Last week we published the news that the first Luxembourgish AI model, LuxemBERT, was created in a partnership with BGL BNP Paribas. Here we go behind the story and get to know the PhD student who worked on the project, Cedric Lothritz, and what the research entails.

Please read the original news story here.

1. What is LuxemBERT?

LuxemBERT is what’s called a language model. Simply put, a language model is a mathematical model that translates written text (something that humans can understand) into vectors/lists of numbers (something that a computer can understand). The general idea is that language models are trained to translate texts with a similar meaning into similar vector representations.

For example:

https://speakerdeck.com/marcobonzanini/word-embeddings-for-natural-language-processing-in-python-at-london-python-meetup?slide=22.

Rome and Paris are similar in a lot of ways, e.g. both are capital cities, both are in Europe, etc. As such, their vectors are mostly very similar, but still different in some ways, so they can be differentiated. There is a huge number of language models that are specialised to understand other languages and even specific domains, but LuxemBERT is the first model of its kind built for the Luxembourgish language.

2. How were BGL BNP Paribas involved in the project?

BGL BNP Paribas supported the project from the start. We had a continuous discussion through weekly meetings to exchange technical expertise from both teams, review the progress of the model and get ideas to get more usable data. They also helped me scrutinize and challenge the results of the experiments we did to evaluate the performance of LuxemBERT. And now, BGL BNP Paribas is making the model available to the wider public, which will allow it to flourish as it can be used by the Luxembourgish AI community to build various applications.

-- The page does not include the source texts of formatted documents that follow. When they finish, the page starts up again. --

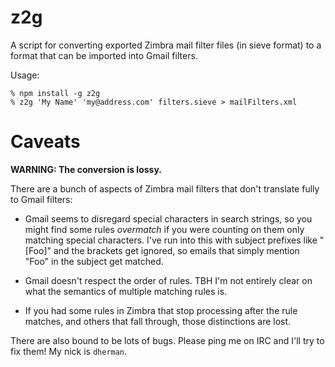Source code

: # z2g

A script for converting exported Zimbra mail filter files (in sieve format) to a format that can be imported into Gmail filters.

Usage:

```
% npm install -g z2g
% z2g 'My Name' 'my@address.com' filters.sieve > mailFilters.xml
```

# Caveats

**WARNING: The conversion is lossy.**

There are a bunch of aspects of Zimbra mail filters that don't translate fully to Gmail filters:

* Gmail seems to disregard special characters in search strings, so you might find some rules *overmatch* if you were counting on them only matching special characters. I've run into this with subject prefixes like "[Foo]" and the brackets get ignored, so emails that simply mention "Foo" in the subject get matched.

* Gmail doesn't respect the order of rules. TBH I'm not entirely clear on what the semantics of multiple matching rules is.

* If you had some rules in Zimbra that stop processing after the rule matches, and others that fall through, those distinctions are lost.

There are also bound to be lots of bugs. Please ping me on IRC and I'll try to fix them! My nick is `dherman`.
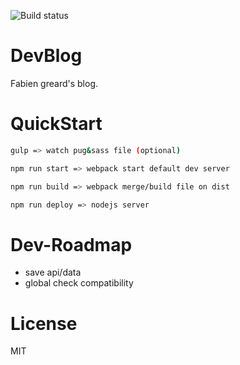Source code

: ![Build status][travis-image]

# DevBlog
Fabien greard's blog.

# QuickStart

```sh
gulp => watch pug&sass file (optional)

npm run start => webpack start default dev server

npm run build => webpack merge/build file on dist

npm run deploy => nodejs server

```

# Dev-Roadmap

* save api/data
* global check compatibility

# License

MIT

[travis-image]: https://travis-ci.org/FabienGreard/fabiengreard.svg?branch=master
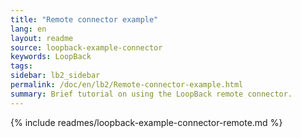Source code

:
 ```yaml
---
title: "Remote connector example"
lang: en
layout: readme
source: loopback-example-connector
keywords: LoopBack
tags:
sidebar: lb2_sidebar
permalink: /doc/en/lb2/Remote-connector-example.html
summary: Brief tutorial on using the LoopBack remote connector.
---
```


{% include readmes/loopback-example-connector-remote.md %}
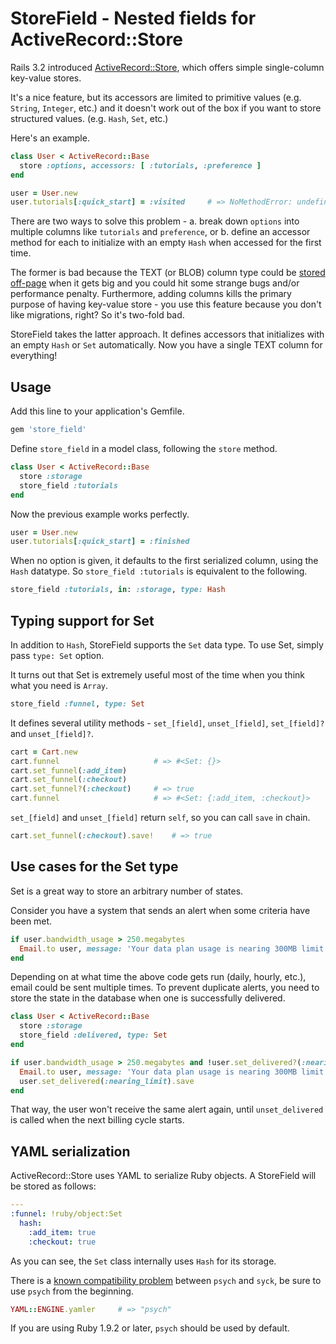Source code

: # StoreField - Nested fields for ActiveRecord::Store

Rails 3.2 introduced [ActiveRecord::Store](http://api.rubyonrails.org/classes/ActiveRecord/Store.html), which offers simple single-column key-value stores.

It's a nice feature, but its accessors are limited to primitive values (e.g. `String`, `Integer`, etc.) and it doesn't work out of the box if you want to store structured values. (e.g. `Hash`, `Set`, etc.)

Here's an example.

```ruby
class User < ActiveRecord::Base
  store :options, accessors: [ :tutorials, :preference ]
end

user = User.new
user.tutorials[:quick_start] = :visited     # => NoMethodError: undefined method `[]=' for nil:NilClass
```

There are two ways to solve this problem - a. break down `options` into multiple columns like `tutorials` and `preference`, or b. define an accessor method for each to initialize with an empty `Hash` when accessed for the first time.

The former is bad because the TEXT (or BLOB) column type could be [stored off-page](http://www.mysqlperformanceblog.com/2010/02/09/blob-storage-in-innodb/) when it gets big and you could hit some strange bugs and/or performance penalty. Furthermore, adding columns kills the primary purpose of having key-value store - you use this feature because you don't like migrations, right? So it's two-fold bad.

StoreField takes the latter approach. It defines accessors that initializes with an empty `Hash` or `Set` automatically. Now you have a single TEXT column for everything!

## Usage

Add this line to your application's Gemfile.

```ruby
gem 'store_field'
```

Define `store_field` in a model class, following the `store` method.

```ruby
class User < ActiveRecord::Base
  store :storage
  store_field :tutorials
end
```

Now the previous example works perfectly.

```ruby
user = User.new
user.tutorials[:quick_start] = :finished
```

When no option is given, it defaults to the first serialized column, using the `Hash` datatype. So `store_field :tutorials` is equivalent to the following.

```ruby
store_field :tutorials, in: :storage, type: Hash
```

## Typing support for Set

In addition to `Hash`, StoreField supports the `Set` data type. To use Set, simply pass `type: Set` option.

It turns out that Set is extremely useful most of the time when you think what you need is `Array`.

```ruby
store_field :funnel, type: Set
```

It defines several utility methods - `set_[field]`, `unset_[field]`, `set_[field]?` and `unset_[field]?`.

```ruby
cart = Cart.new
cart.funnel                     # => #<Set: {}>
cart.set_funnel(:add_item)
cart.set_funnel(:checkout)
cart.set_funnel?(:checkout)     # => true
cart.funnel                     # => #<Set: {:add_item, :checkout}>
```

`set_[field]` and `unset_[field]` return `self`, so you can call `save` in chain.

```ruby
cart.set_funnel(:checkout).save!    # => true
```

## Use cases for the Set type

Set is a great way to store an arbitrary number of states.

Consider you have a system that sends an alert when some criteria have been met.

```ruby
if user.bandwidth_usage > 250.megabytes
  Email.to user, message: 'Your data plan usage is nearing 300MB limit'
end
```

Depending on at what time the above code gets run (daily, hourly, etc.), email could be sent multiple times. To prevent duplicate alerts, you need to store the state in the database when one is successfully delivered.

```ruby
class User < ActiveRecord::Base
  store :storage
  store_field :delivered, type: Set
end

if user.bandwidth_usage > 250.megabytes and !user.set_delivered?(:nearing_limit)
  Email.to user, message: 'Your data plan usage is nearing 300MB limit'
  user.set_delivered(:nearing_limit).save
end
```

That way, the user won't receive the same alert again, until `unset_delivered` is called when the next billing cycle starts.

## YAML serialization

ActiveRecord::Store uses YAML to serialize Ruby objects. A StoreField will be stored as follows:

```yaml
---
:funnel: !ruby/object:Set
  hash:
    :add_item: true
    :checkout: true
```

As you can see, the `Set` class internally uses `Hash` for its storage.

There is a [known compatibility problem](http://bugs.ruby-lang.org/issues/6910) between `psych` and `syck`, be sure to use `psych` from the beginning.

```ruby
YAML::ENGINE.yamler     # => "psych"
```

If you are using Ruby 1.9.2 or later, `psych` should be used by default.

3. How did you build LuxemBERT?

BERT models are already commonly known in the NLP community. The main learning algorithm is known as “Masked Language Modeling”. The general idea to “teach” the model the relations between words is by essentially letting it solve Mad Libs puzzles. For this, the learning algorithm selects a sentence, randomly masks out some words in a first step, and then asks the model to reconstruct the original sentence in a second step.

Here an example:

https://amitness.com/2020/05/self-supervised-learning-nlp/.

The algorithm picked the above sentence, and masked out the words “brown” and “lazy”. The model will then try to replace the masks with the correct words. If it succeeds, the model will adjust itself one way; if it makes a mistake, it will adjust itself in another way.

The main challenge is the amount of text data we need to train the model. BERT models are very hungry for a lot of data which is readily available for widely spoken languages such as English or German, but it’s rather scarce for a language like Luxembourgish. We managed to collect 6 million written sentences in Luxembourgish, and that sounds like a lot, until you consider that the original English BERT model was trained on 130 million sentences. In order to mitigate the lack of authentic data, we applied a technique known as data augmentation which consists of artificially modifying given data in order to create new training data for a machine learning model. For LuxemBERT, we came up with the idea to partially translate unambiguous words from a German dataset to Luxembourgish in a systematic way.

For example:

https://orbilu.uni.lu/handle/10993/51815.

The words in red circles are translated to Luxembourgish (green circles), creating a German/Luxembourgish mix. As German and Luxembourgish mostly share the same grammar, this kind of simplistic translation preserves the proper syntax of the sentence. We can use this new sentence as a new data sample for our language model. Using this technique, we artificially created 6 million additional sentences to train LuxemBERT.

4. Why did you focus on this research area during your PhD?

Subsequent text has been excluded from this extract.